Directions
Only lines, not pictures: please repeat exactly the lines from the one with "There are some" through the end of the listing.

Input material
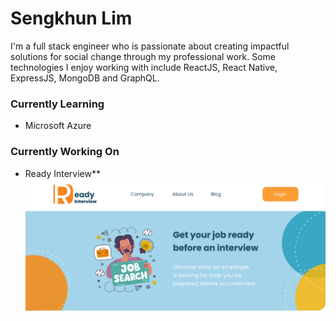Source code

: # Sengkhun Lim
I'm a full stack engineer who is passionate about creating impactful solutions for social change through my professional work. Some technologies I enjoy working with include ReactJS, React Native, ExpressJS, MongoDB and GraphQL.

### Currently Learning
- Microsoft Azure

### Currently Working On
- Ready Interview**
[![Ready Interview](https://github.com/sengkhun/sengkhun/blob/main/bannerReadyInterview.jpg)](https://github.com/sengkhun/ready-interview.git)
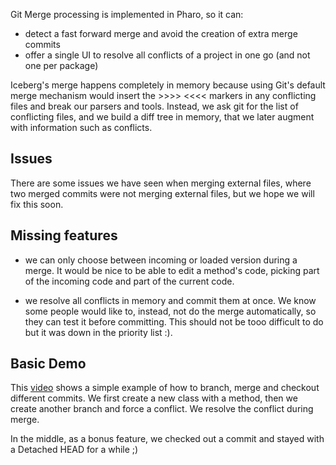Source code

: Git Merge processing is implemented in Pharo, so it can:
 - detect a fast forward merge and avoid the creation of extra merge commits
 - offer a single UI to resolve all conflicts of a project in one go (and not one per package)

Iceberg's merge happens completely in memory because using Git's default merge mechanism would insert the >>>> <<<< markers in any conflicting files and break our parsers and tools.
Instead, we ask git for the list of conflicting files, and we build a diff tree in memory, that we later augment with information such as conflicts.

## Issues
There are some issues we have seen when merging external files, where two merged commits were not merging external files, but we hope we will fix this soon.

## Missing features
 
- we can only choose between incoming or loaded version during a merge. It would be nice to be able to edit a method's code, picking part of the incoming code and part of the current code.

- we resolve all conflicts in memory and commit them at once. We know some people would like to, instead, not do the merge automatically, so they can test it before committing. This should not be tooo difficult to do but it was down in the priority list :).

## Basic Demo


This [video](https://www.youtube.com/watch?v=DBzkjwABPEI) shows a simple example of how to branch, merge and checkout different commits.
We first create a new class with a method, then we create another branch and force a conflict. We resolve the conflict during merge.

In the middle, as a bonus feature, we checked out a commit and stayed with a Detached HEAD for a while ;)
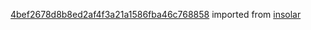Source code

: [4bef2678d8b8ed2af4f3a21a1586fba46c768858](https://github.com/insolar/insolar/commit/4bef2678d8b8ed2af4f3a21a1586fba46c768858) imported from [insolar](https://github.com/insolar/insolar)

Your response
There are some issues we have seen when merging external files, where two merged commits were not merging external files, but we hope we will fix this soon.

## Missing features
 
- we can only choose between incoming or loaded version during a merge. It would be nice to be able to edit a method's code, picking part of the incoming code and part of the current code.

- we resolve all conflicts in memory and commit them at once. We know some people would like to, instead, not do the merge automatically, so they can test it before committing. This should not be tooo difficult to do but it was down in the priority list :).

## Basic Demo


This [video](https://www.youtube.com/watch?v=DBzkjwABPEI) shows a simple example of how to branch, merge and checkout different commits.
We first create a new class with a method, then we create another branch and force a conflict. We resolve the conflict during merge.

In the middle, as a bonus feature, we checked out a commit and stayed with a Detached HEAD for a while ;)
Source code

: [4bef2678d8b8ed2af4f3a21a1586fba46c768858](https://github.com/insolar/insolar/commit/4bef2678d8b8ed2af4f3a21a1586fba46c768858) imported from [insolar](https://github.com/insolar/insolar)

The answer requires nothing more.